After America forced Japan to open to trade with the West, the West went crazy over Japanese goods, including woodcut prints. Vincent and his brother Theo were familiar with Japanese woodcut prints.

This is clear from a letter Vincent wrote, after he had bought a stash of Japanese prints, he hoped to sell. Vincent even organized an exhibition of them at his mistress’ pub. He painted her, sitting in her pub with a Japanese print on a wall in the background.

Yet Vincent was unable to sell the prints. After a while, he started studying them instead. He pinned them to the walls of his various homes.

Many of the prints are exhibited on the third floor of the exhibition. Some prints have pin-holes, oil and paint stains. They may have inspired Vincent; he treated them carelessly.

Van Gogh starts his study by creating exact copies of prints by Eisen and Utagawa Hiroshige. He is familiarizing himself with Japanese techniques. He experiments with composition cropping, strong outlines, unusual perspective, bold colours, decorative patters, and other characteristics.

Once he has familiarized himself with these, he stops creating exact copies. He absorbed what he needed and now incorporates it in his own art. He uses details, themes, ideas.

A print of a Japanese street by night, reminds one of Vincent’s scene of a French pub with yellow awning, under a night sky. Japanese prints of crabs, flowers, and birds? Vincent paints crabs in his own unique manner; as well as irises, a kingfisher and other images.

Vincent also started to idealize the lives Japanese artists led. This causes his idea of setting up an artist community in southern France. On the second floor, visitors find portraits of Paul Gauguin and other artists. Here are also self-portraits by Vincent.

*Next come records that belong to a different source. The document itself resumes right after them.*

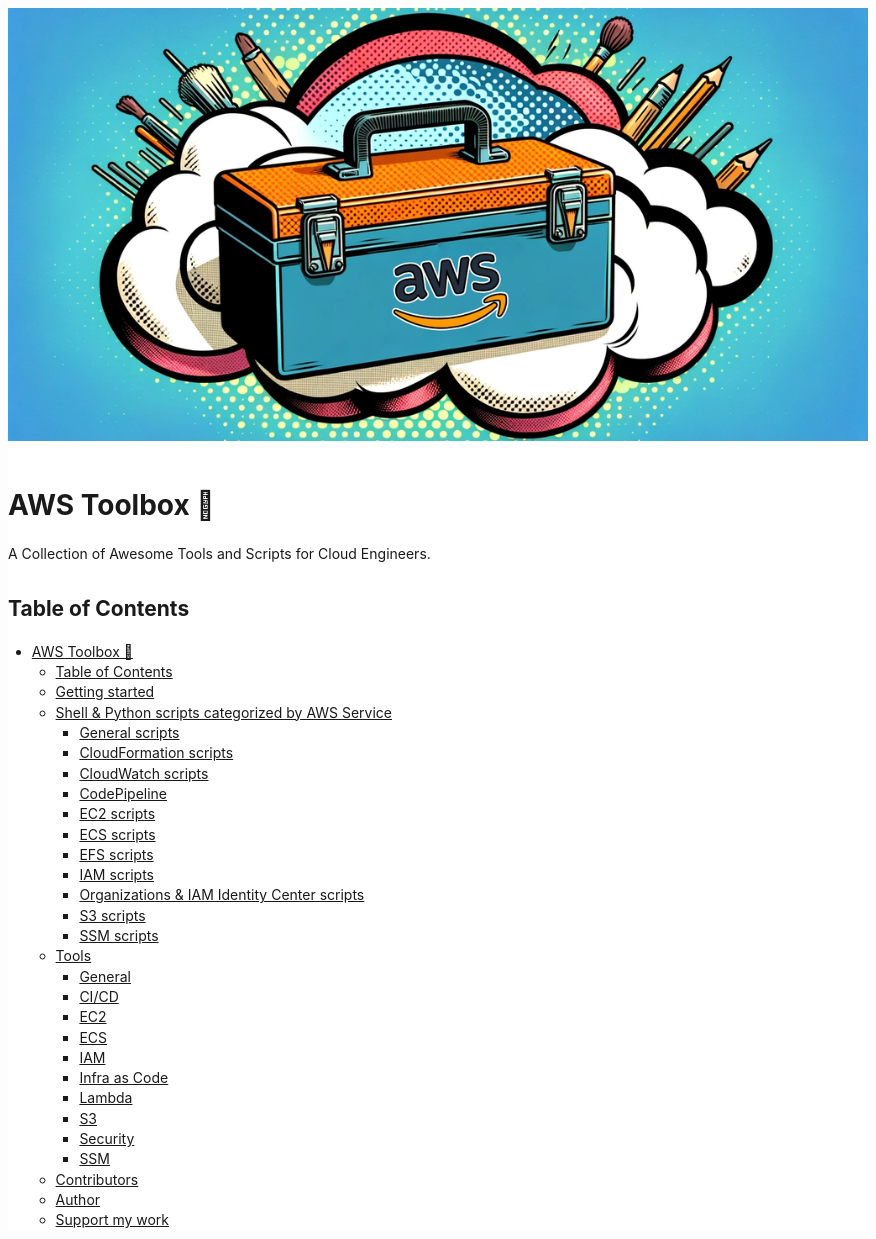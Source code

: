 ![AWS Toolbox](aws-toolbox-header.jpg)

# AWS Toolbox 🧰

A Collection of Awesome Tools and Scripts for Cloud Engineers.

## Table of Contents

- [AWS Toolbox 🧰](#aws-toolbox-)
  - [Table of Contents](#table-of-contents)
  - [Getting started](#getting-started)
  - [Shell \& Python scripts categorized by AWS Service](#shell--python-scripts-categorized-by-aws-service)
    - [General scripts](#general-scripts)
    - [CloudFormation scripts](#cloudformation-scripts)
    - [CloudWatch scripts](#cloudwatch-scripts)
    - [CodePipeline](#codepipeline)
    - [EC2 scripts](#ec2-scripts)
    - [ECS scripts](#ecs-scripts)
    - [EFS scripts](#efs-scripts)
    - [IAM scripts](#iam-scripts)
    - [Organizations \& IAM Identity Center scripts](#organizations--iam-identity-center-scripts)
    - [S3 scripts](#s3-scripts)
    - [SSM scripts](#ssm-scripts)
  - [Tools](#tools)
    - [General](#general)
    - [CI/CD](#cicd)
    - [EC2](#ec2)
    - [ECS](#ecs)
    - [IAM](#iam)
    - [Infra as Code](#infra-as-code)
    - [Lambda](#lambda)
    - [S3](#s3)
    - [Security](#security)
    - [SSM](#ssm)
  - [Contributors](#contributors)
  - [Author](#author)
  - [Support my work](#support-my-work)
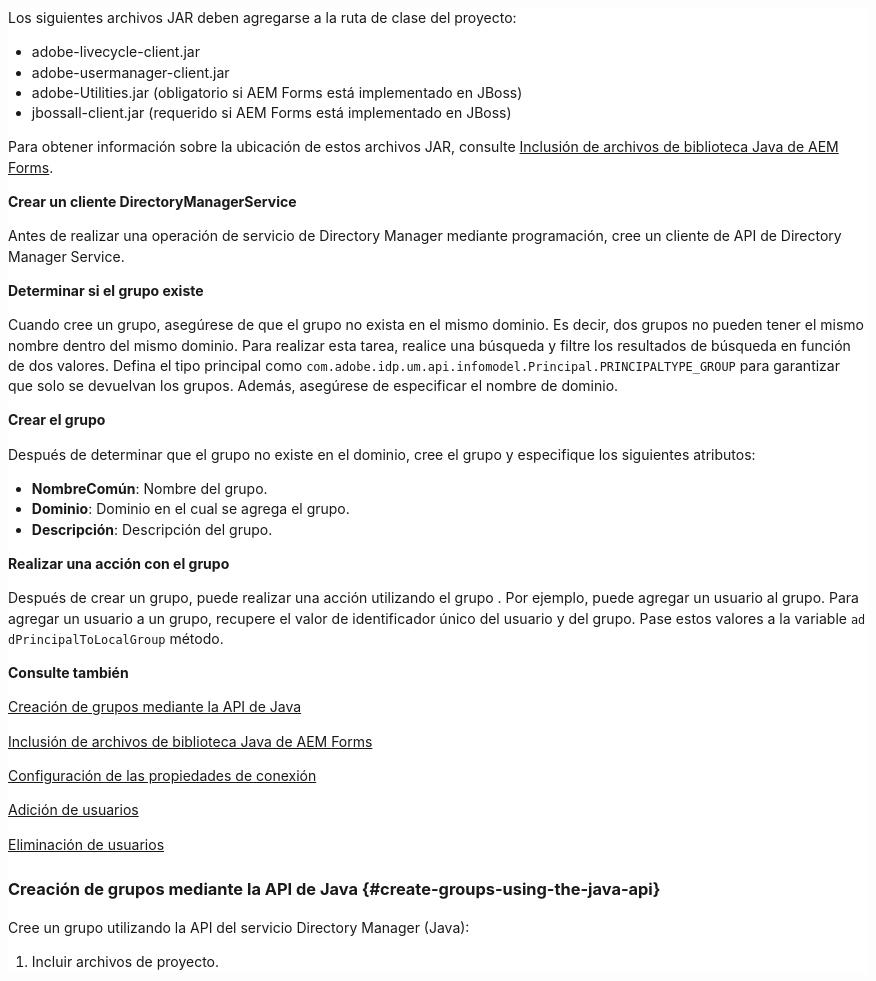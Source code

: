 Los siguientes archivos JAR deben agregarse a la ruta de clase del proyecto:

* adobe-livecycle-client.jar
* adobe-usermanager-client.jar
* adobe-Utilities.jar (obligatorio si AEM Forms está implementado en JBoss)
* jbossall-client.jar (requerido si AEM Forms está implementado en JBoss)

Para obtener información sobre la ubicación de estos archivos JAR, consulte [Inclusión de archivos de biblioteca Java de AEM Forms](/help/forms/developing/invoking-aem-forms-using-java.md#including-aem-forms-java-library-files).

**Crear un cliente DirectoryManagerService**

Antes de realizar una operación de servicio de Directory Manager mediante programación, cree un cliente de API de Directory Manager Service.

**Determinar si el grupo existe**

Cuando cree un grupo, asegúrese de que el grupo no exista en el mismo dominio. Es decir, dos grupos no pueden tener el mismo nombre dentro del mismo dominio. Para realizar esta tarea, realice una búsqueda y filtre los resultados de búsqueda en función de dos valores. Defina el tipo principal como `com.adobe.idp.um.api.infomodel.Principal.PRINCIPALTYPE_GROUP` para garantizar que solo se devuelvan los grupos. Además, asegúrese de especificar el nombre de dominio.

**Crear el grupo**

Después de determinar que el grupo no existe en el dominio, cree el grupo y especifique los siguientes atributos:

* **NombreComún**: Nombre del grupo.
* **Dominio**: Dominio en el cual se agrega el grupo.
* **Descripción**: Descripción del grupo.

**Realizar una acción con el grupo**

Después de crear un grupo, puede realizar una acción utilizando el grupo . Por ejemplo, puede agregar un usuario al grupo. Para agregar un usuario a un grupo, recupere el valor de identificador único del usuario y del grupo. Pase estos valores a la variable `addPrincipalToLocalGroup` método.

**Consulte también**

[Creación de grupos mediante la API de Java](users.md#create-groups-using-the-java-api)

[Inclusión de archivos de biblioteca Java de AEM Forms](/help/forms/developing/invoking-aem-forms-using-java.md#including-aem-forms-java-library-files)

[Configuración de las propiedades de conexión](/help/forms/developing/invoking-aem-forms-using-java.md#setting-connection-properties)

[Adición de usuarios](users.md#adding-users)

[Eliminación de usuarios](users.md#deleting-users)

### Creación de grupos mediante la API de Java {#create-groups-using-the-java-api}

Cree un grupo utilizando la API del servicio Directory Manager (Java):

1. Incluir archivos de proyecto.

Then tragedy strikes: Vincent suffers a break-down and cuts off his ear. He ends up in institutions. When he finally starts drawing and painting again, he copies examples of Western art.

Yet what he learned from Japanese prints, continued to influence his art. The famous self-portrait from the Courtauld Gallery, showing Vincent with bandaged ear? On the third floor, among other prints, hangs one showing a Japanese actor wearing some kind of cap tied under his chin. Did this print inspire this self-portrait?

The riddle will never be solved. The fact remains, that without Japanese prints, Vincent van Gogh would never have created his most important works. Think of his irises, sunflowers, landscapes, seascapes, crabs, boats, still-lives, portraits and his iconic spring almond blossoms against a clear blue sky.

This exhibition already toured Japan, drawing crowds. Now it’s your chance to be impressed:  Amsterdam, van Gogh Museum: Van Gogh & Japan runs till 24th of June 2018.